Kesamaan persepsi tersebut dalam pandangan penulis adalah sebuah solusi yang tepat, namun sungguh sulit untuk dicapai, karena hal ini melibatkan pertarungan ego yang sungguh rumit. Ketika kita mengatakan ‘kesamaan persepsi’ maka sebenarnya kita telah melakukan suatu proses yang begitu ‘hebat’ dan melelahkan- meruntuhkan bangunan ego yang berangkat dari sukuisme yang mengakar.
Konsep tersebut, sesungguhnya sudah bisa terjamin dengan adanya sistem parlementer di Indonesia, dimana sistem keterwakilan rakyat di DPR dan MPR adalah buah dari sistem demokrasi yang sejatinya membawa aspirasi rakyat untuk ikut menentukan nasib negara. Namun, pada prakteknya hal ini belum terlaksana, karena adanya benturan ego dan kepentingan yang kompleks juga, terutama aspek politik dan ekonomi yang cenderung mengalahkan aspek sosio budaya, hal ini dibuktikan dengan tidak adanya UU sebagai produk dari parlemen yang membahas atau mengatur secara khusus tentang kelangsungan budaya bangsa yang beragam.
Solusi kedua, seperti yang telah disinggung diatas adalah membuat regulasi atau UU khusus kebudayaan nasional. Tidak adanya regulasi atau UU kebudayaan selama ini, disinyalir oleh banyak kalangan sebagai salah satu penyebab banyaknya terjadi konflik dimasyarakat yang dilandasi oleh kesalahan tafsir antar kelompok berbeda budaya. Adapun semangat inti, dari regulasi yang menyangkut budaya bangsa itu tentu bukan untuk meleburkan semua budaya menjadi satu (monokulturalisme), tapi lebih kepada arahan tentang pengakuan dan pentingnya pemahaman masyarakat akan aneka ragam budaya, hingga terbentuknya kesadaran pluralisme di masyarakat.
Solusi lainnya, adalah mengubah bentuk negara dari kesatuan ke federal seperti Amerika dengan adanya negara bagian, dimana setiap wilayah budaya dalam kelompok besar memiliki otonomi yang khusus, hal ini berbeda dengan kondisi sekarang yang juga dengan konsep otonomi namun selalu berbenturan dalam prakteknya, karena posisi pusat masih menjadi sentral yang positivistik. Perubahan sistem negara ini, jika melihat pada kesiapan bangsa kita tentu bukan solusi yang harus dikedepankan, karena nantinya akan cenderung menciptakan disintegrasi yang subur. Amerika Serikat membutuhkan periode sejarah yang panjang untuk menjadi negara yang kuat walaupun terbagi kedalam negara bagian, dan kita tidak punya banyak waktu untuk mengalami periode sejarah yang akan berlangsung dengan konflik yang beragam lagi, yang kita butuhkan adalah maju setahap demi setahap dengan optimisme ditengah arus globalisasi yang mengancam dengan muatan kapitalismenya.

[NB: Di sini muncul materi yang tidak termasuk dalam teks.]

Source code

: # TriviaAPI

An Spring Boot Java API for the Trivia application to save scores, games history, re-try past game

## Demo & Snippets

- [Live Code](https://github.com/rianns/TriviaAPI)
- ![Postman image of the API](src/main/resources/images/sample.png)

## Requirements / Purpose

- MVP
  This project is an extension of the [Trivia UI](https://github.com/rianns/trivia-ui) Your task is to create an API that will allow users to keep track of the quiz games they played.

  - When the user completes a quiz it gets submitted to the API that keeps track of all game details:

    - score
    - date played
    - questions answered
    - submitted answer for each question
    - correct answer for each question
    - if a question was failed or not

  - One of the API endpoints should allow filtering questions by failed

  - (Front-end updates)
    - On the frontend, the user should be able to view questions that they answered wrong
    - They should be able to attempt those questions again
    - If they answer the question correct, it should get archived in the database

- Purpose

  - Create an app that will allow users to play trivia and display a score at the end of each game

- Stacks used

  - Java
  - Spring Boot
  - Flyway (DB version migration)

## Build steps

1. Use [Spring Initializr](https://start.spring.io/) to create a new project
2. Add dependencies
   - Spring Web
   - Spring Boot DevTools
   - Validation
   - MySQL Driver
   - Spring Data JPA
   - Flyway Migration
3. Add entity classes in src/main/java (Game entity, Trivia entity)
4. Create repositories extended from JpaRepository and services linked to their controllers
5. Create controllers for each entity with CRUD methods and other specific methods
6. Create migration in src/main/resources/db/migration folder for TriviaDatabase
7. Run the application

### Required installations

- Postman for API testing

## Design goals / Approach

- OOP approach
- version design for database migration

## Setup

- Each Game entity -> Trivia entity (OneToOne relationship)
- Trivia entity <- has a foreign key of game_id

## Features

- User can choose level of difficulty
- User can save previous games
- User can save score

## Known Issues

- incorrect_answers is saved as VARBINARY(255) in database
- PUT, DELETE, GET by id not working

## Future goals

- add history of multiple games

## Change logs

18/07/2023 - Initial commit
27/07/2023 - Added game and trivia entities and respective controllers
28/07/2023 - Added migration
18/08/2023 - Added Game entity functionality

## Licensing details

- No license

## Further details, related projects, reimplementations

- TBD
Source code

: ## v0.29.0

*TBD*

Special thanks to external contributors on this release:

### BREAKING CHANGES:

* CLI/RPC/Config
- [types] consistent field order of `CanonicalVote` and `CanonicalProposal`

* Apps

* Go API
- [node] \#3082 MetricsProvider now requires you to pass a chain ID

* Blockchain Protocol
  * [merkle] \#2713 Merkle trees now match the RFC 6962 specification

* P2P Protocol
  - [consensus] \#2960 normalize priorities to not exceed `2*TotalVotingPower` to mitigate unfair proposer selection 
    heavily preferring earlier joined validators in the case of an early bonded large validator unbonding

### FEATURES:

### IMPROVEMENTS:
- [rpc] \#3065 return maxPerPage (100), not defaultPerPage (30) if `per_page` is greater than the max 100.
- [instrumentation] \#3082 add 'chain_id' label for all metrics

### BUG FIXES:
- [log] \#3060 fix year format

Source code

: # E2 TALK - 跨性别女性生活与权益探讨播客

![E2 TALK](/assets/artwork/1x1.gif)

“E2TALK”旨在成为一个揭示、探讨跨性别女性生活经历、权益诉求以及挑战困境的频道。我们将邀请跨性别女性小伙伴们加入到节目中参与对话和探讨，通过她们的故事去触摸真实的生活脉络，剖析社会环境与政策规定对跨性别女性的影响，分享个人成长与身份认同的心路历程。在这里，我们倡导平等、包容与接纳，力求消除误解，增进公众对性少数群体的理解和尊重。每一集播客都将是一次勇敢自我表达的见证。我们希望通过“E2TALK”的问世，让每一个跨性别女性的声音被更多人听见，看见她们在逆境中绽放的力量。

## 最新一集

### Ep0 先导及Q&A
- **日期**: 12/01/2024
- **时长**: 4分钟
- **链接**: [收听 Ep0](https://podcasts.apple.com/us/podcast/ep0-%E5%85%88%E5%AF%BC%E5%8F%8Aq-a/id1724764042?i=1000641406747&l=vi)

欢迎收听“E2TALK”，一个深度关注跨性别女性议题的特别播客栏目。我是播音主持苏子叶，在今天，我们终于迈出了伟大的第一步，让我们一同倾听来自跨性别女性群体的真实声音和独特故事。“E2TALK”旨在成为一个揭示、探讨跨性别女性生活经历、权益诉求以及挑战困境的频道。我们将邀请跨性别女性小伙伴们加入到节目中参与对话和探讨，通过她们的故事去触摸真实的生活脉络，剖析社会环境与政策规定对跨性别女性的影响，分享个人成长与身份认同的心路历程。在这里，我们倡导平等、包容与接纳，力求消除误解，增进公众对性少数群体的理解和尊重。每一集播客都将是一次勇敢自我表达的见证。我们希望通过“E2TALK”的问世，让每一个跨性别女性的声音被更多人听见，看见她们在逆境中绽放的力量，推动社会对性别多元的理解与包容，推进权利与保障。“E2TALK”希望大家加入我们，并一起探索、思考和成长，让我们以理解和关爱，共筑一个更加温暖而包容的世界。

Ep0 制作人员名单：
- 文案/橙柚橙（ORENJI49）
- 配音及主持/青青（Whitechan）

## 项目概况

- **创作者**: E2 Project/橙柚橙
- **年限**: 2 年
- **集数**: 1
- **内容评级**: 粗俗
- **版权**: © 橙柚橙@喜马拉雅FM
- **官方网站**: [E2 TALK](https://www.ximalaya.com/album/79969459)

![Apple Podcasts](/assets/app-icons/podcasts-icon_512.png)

Adanya regulasi (UU) yang mengatur kehidupan antar budaya adalah salah satu solusi yang penulis nilai paling tepat untuk mengatasi persoalan integrasi nasional, dalam hal ini memberikan pemahaman atas budaya nasional yang harus dimaknai sebagai pemahanan akan pluralitas atau keragaman. Pada intinya budaya nasional mengandung semangat bhineka tunggal ika, walaupun berbeda namun satu jua, yang merupakan cerminan dari prinsip muktikulturalisme.
Pada dasarnya, multikulturalisme sendiri menghendaki adanya persatuan dari berbagai kelompok kebudayaan dengan hak dan status sosial politik yang sama dalam masyarakat modern (Wikipedia). Hal ini berbeda dengan monokulturalisme yang lebih menghendaki kepada adanya kesatuan, yang cenderung homogen, bukan persatuan yang menjadi cermin dari harmonisasi dalam pluralitas. Sila ketiga Pacasila, ”Persatuan Indonesia”, adalah jawaban sebenarnya atas persoalan ’pelik’ mengenai kebudayaan Indonesia.